Saved data entries:

# # #

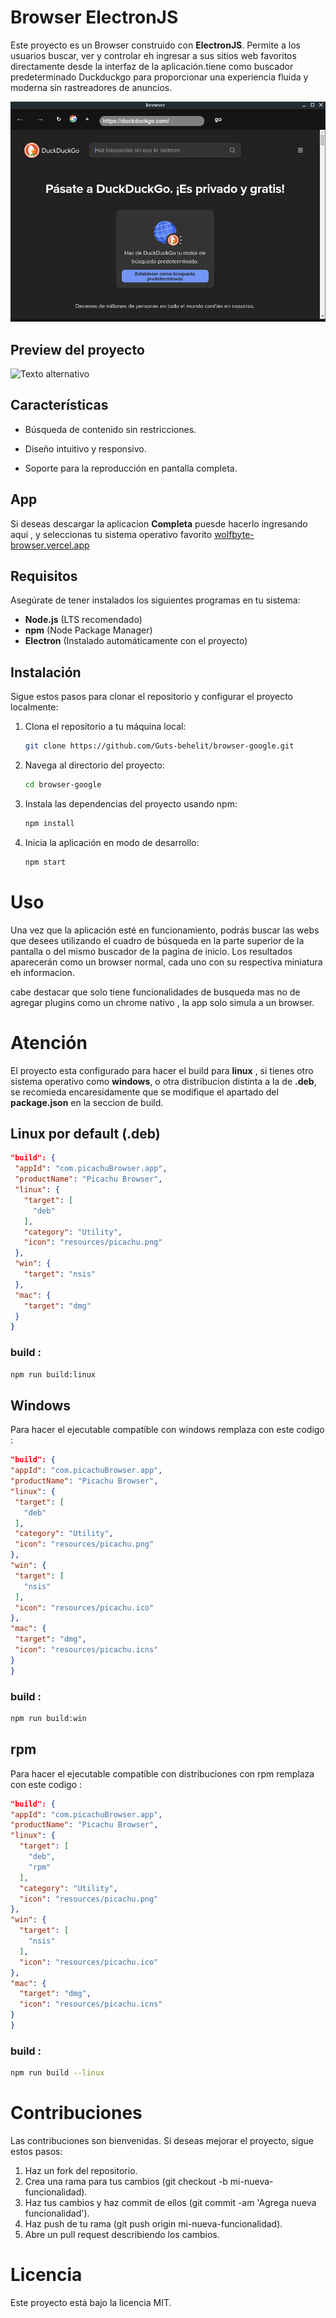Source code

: 
# Browser ElectronJS

Este proyecto es un Browser construido con **ElectronJS**. Permite a los usuarios buscar, ver y controlar eh ingresar a sus sitios web favoritos directamente desde la interfaz de la aplicación.tiene como buscador predeterminado Duckduckgo  para proporcionar una experiencia fluida y moderna sin rastreadores de anuncios.

![YouTube Player](./capture/browser-google.png)


## Preview del proyecto

![Texto alternativo](./capture/screen-capture.gif)


## Características

- Búsqueda de contenido sin restricciones.

- Diseño intuitivo y responsivo.

- Soporte para la reproducción en pantalla completa.

## App

Si deseas descargar la aplicacion **Completa** puesde hacerlo ingresando aqui , y seleccionas tu sistema operativo favorito [wolfbyte-browser.vercel.app](https://wolfbyte-browser.vercel.app)

## Requisitos

Asegúrate de tener instalados los siguientes programas en tu sistema:

- **Node.js** (LTS recomendado)
- **npm** (Node Package Manager)
- **Electron** (Instalado automáticamente con el proyecto)

## Instalación

Sigue estos pasos para clonar el repositorio y configurar el proyecto localmente:

1. Clona el repositorio a tu máquina local:

   ```bash
   git clone https://github.com/Guts-behelit/browser-google.git
2. Navega al directorio del proyecto:
   
   ```bash
   cd browser-google
3. Instala las dependencias del proyecto usando npm:

   ```bash
   npm install
4. Inicia la aplicación en modo de desarrollo:

   ```bash
   npm start  

# Uso

Una vez que la aplicación esté en funcionamiento, podrás buscar las webs que desees utilizando el cuadro de búsqueda en la parte superior de la pantalla o del mismo buscador de la pagina de inicio. Los resultados aparecerán como un browser normal, cada uno con su respectiva miniatura eh informacion.

cabe destacar que solo tiene funcionalidades de busqueda mas no de agregar plugins como un chrome nativo , la app solo simula a un browser.

# Atención
El proyecto esta configurado para hacer el build para **linux** , si tienes otro sistema operativo como **windows**, o otra distribucion distinta a la de **.deb**, se recomieda encaresidamente que se modifique el apartado del **package.json** en la seccion de build.
 ## Linux por default (.deb)
   ```json
   "build": {
    "appId": "com.picachuBrowser.app",
    "productName": "Picachu Browser",
    "linux": {
      "target": [
        "deb"
      ],
      "category": "Utility",
      "icon": "resources/picachu.png"
    },
    "win": {
      "target": "nsis"
    },
    "mac": {
      "target": "dmg"
    }
  }
  ```
### build :
 ```bash
npm run build:linux

 ```
## Windows
Para hacer el ejecutable compatible con windows remplaza con este codigo :
   ```json
   "build": {
  "appId": "com.picachuBrowser.app",
  "productName": "Picachu Browser",
  "linux": {
    "target": [
      "deb"
    ],
    "category": "Utility",
    "icon": "resources/picachu.png"
  },
  "win": {
    "target": [
      "nsis"
    ],
    "icon": "resources/picachu.ico"
  },
  "mac": {
    "target": "dmg",
    "icon": "resources/picachu.icns"
  }
}
  ```
  ### build :
 ```bash
 npm run build:win

 ```
## rpm
Para hacer el ejecutable compatible con distribuciones con rpm  remplaza con este codigo :
  ```json
  "build": {
  "appId": "com.picachuBrowser.app",
  "productName": "Picachu Browser",
  "linux": {
    "target": [
      "deb",
      "rpm"
    ],
    "category": "Utility",
    "icon": "resources/picachu.png"
  },
  "win": {
    "target": [
      "nsis"
    ],
    "icon": "resources/picachu.ico"
  },
  "mac": {
    "target": "dmg",
    "icon": "resources/picachu.icns"
  }
}
```
### build :
 ```bash
 npm run build --linux

 ```
# Contribuciones

Las contribuciones son bienvenidas. Si deseas mejorar el proyecto, sigue estos pasos:

1. Haz un fork del repositorio.
2. Crea una rama para tus cambios (git checkout -b mi-nueva-funcionalidad).
3. Haz tus cambios y haz commit de ellos (git commit -am 'Agrega nueva funcionalidad').
4. Haz push de tu rama (git push origin mi-nueva-funcionalidad).
5. Abre un pull request describiendo los cambios.

# Licencia
Este proyecto está bajo la licencia MIT.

# # #

■ Problem requirements ■
Please list every line of the records that contains "repositorio".

■ Solved exercise ■
Sigue estos pasos para clonar el repositorio y configurar el proyecto localmente:
1. Clona el repositorio a tu máquina local:
1. Haz un fork del repositorio.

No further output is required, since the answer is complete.